From d6e4eab527c55ac735113b165d616230cbd1869b Mon Sep 17 00:00:00 2001
From: Matthias Seitz <matthias.seitz@outlook.de>
Date: Wed, 27 Mar 2024 23:53:09 +0100
Subject: [PATCH] fix: err if no incoming capacity and no trusted nodes (#7361)

---
 crates/net/network/src/peers/manager.rs | 34 ++++++++++++++++++++-----
 1 file changed, 27 insertions(+), 7 deletions(-)
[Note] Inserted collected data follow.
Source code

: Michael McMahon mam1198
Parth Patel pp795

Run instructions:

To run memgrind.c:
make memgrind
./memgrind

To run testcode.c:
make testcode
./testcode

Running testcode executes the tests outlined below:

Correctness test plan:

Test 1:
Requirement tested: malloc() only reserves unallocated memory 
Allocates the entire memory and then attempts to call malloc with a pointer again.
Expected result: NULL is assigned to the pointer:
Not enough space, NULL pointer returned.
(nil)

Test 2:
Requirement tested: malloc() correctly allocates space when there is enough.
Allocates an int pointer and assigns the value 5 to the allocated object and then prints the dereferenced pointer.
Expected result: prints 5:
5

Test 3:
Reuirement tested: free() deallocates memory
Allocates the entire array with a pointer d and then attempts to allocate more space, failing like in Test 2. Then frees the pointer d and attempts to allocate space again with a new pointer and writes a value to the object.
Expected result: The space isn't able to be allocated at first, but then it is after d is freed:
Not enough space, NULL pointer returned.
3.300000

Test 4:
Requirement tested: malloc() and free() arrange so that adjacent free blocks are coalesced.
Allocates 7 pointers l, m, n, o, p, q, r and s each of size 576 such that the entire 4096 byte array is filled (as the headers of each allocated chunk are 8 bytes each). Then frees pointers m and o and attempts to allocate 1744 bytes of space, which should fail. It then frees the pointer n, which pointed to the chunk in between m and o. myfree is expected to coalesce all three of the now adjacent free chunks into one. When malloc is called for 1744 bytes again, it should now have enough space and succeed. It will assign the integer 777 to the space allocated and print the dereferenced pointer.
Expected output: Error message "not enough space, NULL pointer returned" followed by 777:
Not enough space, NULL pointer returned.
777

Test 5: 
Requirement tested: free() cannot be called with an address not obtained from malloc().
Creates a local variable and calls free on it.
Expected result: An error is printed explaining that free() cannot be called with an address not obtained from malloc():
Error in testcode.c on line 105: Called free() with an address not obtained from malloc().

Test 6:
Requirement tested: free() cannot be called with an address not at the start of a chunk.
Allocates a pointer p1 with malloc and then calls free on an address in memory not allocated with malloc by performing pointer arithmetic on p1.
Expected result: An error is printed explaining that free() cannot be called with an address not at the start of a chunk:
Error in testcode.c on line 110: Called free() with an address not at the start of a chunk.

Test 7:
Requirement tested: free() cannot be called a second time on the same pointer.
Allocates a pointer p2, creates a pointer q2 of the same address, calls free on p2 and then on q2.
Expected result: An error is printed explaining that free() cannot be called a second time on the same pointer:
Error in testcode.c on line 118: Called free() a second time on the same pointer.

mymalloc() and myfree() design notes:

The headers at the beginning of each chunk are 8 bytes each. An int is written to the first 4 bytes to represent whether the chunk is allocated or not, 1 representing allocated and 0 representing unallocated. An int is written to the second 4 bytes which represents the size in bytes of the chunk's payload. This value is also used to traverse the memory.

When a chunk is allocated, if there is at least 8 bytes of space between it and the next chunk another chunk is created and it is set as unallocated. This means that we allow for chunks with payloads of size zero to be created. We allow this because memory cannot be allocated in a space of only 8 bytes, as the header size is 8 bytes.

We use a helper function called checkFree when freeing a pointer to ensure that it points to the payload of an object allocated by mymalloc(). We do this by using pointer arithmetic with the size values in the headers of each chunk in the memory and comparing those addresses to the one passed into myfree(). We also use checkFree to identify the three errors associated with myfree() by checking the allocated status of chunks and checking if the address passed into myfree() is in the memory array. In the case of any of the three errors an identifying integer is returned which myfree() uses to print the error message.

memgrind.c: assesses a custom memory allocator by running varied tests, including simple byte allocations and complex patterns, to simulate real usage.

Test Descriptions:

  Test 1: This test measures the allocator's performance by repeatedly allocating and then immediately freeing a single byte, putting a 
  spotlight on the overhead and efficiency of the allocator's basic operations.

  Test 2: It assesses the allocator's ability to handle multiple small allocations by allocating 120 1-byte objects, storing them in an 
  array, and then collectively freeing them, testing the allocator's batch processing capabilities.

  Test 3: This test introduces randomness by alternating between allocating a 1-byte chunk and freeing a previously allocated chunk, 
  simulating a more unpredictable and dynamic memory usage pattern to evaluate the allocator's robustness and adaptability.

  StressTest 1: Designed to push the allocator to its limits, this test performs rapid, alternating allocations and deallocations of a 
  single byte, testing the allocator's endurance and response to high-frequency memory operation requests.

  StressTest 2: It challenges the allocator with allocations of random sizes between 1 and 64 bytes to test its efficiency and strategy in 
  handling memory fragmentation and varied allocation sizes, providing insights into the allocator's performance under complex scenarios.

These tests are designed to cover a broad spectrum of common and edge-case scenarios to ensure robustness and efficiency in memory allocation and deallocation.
diff --git a/crates/net/network/src/peers/manager.rs b/crates/net/network/src/peers/manager.rs
index cbf0ddc5f9..b94c22db74 100644
--- a/crates/net/network/src/peers/manager.rs
+++ b/crates/net/network/src/peers/manager.rs
@@ -237,7 +237,9 @@ impl PeersManager {
             return Err(InboundConnectionError::IpBanned)
         }
 
-        if self.connection_info.max_inbound == 0 && self.trusted_peer_ids.is_empty() {
+        if (!self.connection_info.has_in_capacity() || self.connection_info.max_inbound == 0) &&
+            self.trusted_peer_ids.is_empty()
+        {
             // if we don't have any inbound slots and no trusted peers, we don't accept any new
             // connections
             return Err(InboundConnectionError::ExceedsCapacity)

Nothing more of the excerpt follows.